Est-ce qu'il faut avoir des inquiétudes à ce sujet ?
Oui, sur ce point particulier. Si les Turcs venaient à empêcher les Kurdes de continuer leur mission dans cette région, ça serait un vrai problème avec la libération d'un certain nombre de jihadistes. La deuxième inquiétude, c'est le mouvement HTS. Apparemment, il donne des signes d'assouplissement de sa position. Il faut savoir qu'à l'origine, ils venaient d'Al-Qaïda, mais ceci date d'il y a dix ans. Aujourd'hui, il faut voir en particulier comment ils vont traiter les minorités. Je veux parler tout singulièrement de la minorité chrétienne dans cette région.
Est-ce qu'il faut rester sur ses gardes ou prendre pour argent comptant les déclarations du HTS ?
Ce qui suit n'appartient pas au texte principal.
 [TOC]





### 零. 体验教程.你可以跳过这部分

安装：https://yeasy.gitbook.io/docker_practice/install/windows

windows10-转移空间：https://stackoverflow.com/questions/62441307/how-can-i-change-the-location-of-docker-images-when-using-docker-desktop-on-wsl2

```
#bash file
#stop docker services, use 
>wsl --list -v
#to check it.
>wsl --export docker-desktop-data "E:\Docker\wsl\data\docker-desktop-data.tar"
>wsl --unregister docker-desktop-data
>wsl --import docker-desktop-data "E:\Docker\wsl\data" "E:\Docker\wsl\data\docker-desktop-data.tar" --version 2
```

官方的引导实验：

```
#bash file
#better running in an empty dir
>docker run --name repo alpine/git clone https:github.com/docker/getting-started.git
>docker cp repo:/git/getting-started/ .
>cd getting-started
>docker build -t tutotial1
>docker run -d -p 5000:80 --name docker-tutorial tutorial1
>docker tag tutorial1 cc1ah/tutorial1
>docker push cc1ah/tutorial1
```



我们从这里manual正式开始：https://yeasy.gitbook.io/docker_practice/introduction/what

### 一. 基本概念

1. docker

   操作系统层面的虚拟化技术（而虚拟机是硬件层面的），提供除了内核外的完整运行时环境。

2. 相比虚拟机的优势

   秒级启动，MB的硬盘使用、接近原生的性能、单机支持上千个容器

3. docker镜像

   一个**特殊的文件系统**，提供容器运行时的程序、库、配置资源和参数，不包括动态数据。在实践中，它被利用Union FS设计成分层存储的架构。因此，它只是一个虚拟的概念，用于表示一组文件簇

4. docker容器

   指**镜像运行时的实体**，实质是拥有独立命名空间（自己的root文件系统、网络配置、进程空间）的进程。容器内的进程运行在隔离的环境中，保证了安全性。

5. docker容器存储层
Je pense qu'il ne faut jamais les prendre pour argent comptant. En revanche, il faut entamer le dialogue. On se félicite de ce que les Syriens n'ont plus à supporter le joug du dictateur. C'est une victoire, on le voit bien dans toutes les villes européennes, et cela va amener probablement à des départs vers la Syrie. Et il faut espérer que ce retour des réfugiés conjugué aux paroles du HTS puisse amener un régime plus ouvert en Syrie. Il faut rester sur ses gardes, mais entamer le dialogue avec eux.
Est-ce que la Russie ou encore l'Iran ont les moyens d'une contre-offensive, d'agir d'une manière ou d'une autre ?
Non, ils n'ont plus du tout les moyens. L'Iran, maintenant, se préoccupe de sa propre sécurité. Elle craint la prochaine attaque qui pourrait venir d'Israël et qui pourrait être très dommageable au régime des mollahs. Et par ailleurs, les Russes ont suffisamment de difficultés en Ukraine pour atteindre leurs objectifs pour ne plus se préoccuper de la Syrie. Mais au passage, il faut souligner que c'est une véritable défaite stratégique pour la Russie qui doit admettre maintenant les limites de son action.
Quels sont les risques principaux ces prochains jours en Syrie ?
Essentiellement dans les régions qui sont tenues par des mouvements jihadistes plus radicaux, comme dans le Sud-Est, qui sont carrément issus de Daech. Et donc il va falloir que le HTS arrive à contrôler ces mouvements-là et à les inclure, et ne se fasse pas prendre la main par des radicaux qui pourraient transformer cette victoire contre Bachar al-Assad en une nouvelle guerre civile.
Que va devenir l'ex-dictateur syrien, selon vous?
Rien. Il a rapatrié ses dollars et ses lingots d'or à Moscou, avec sa famille, et donc il va le disparaître dans une datcha quelconque en Russie.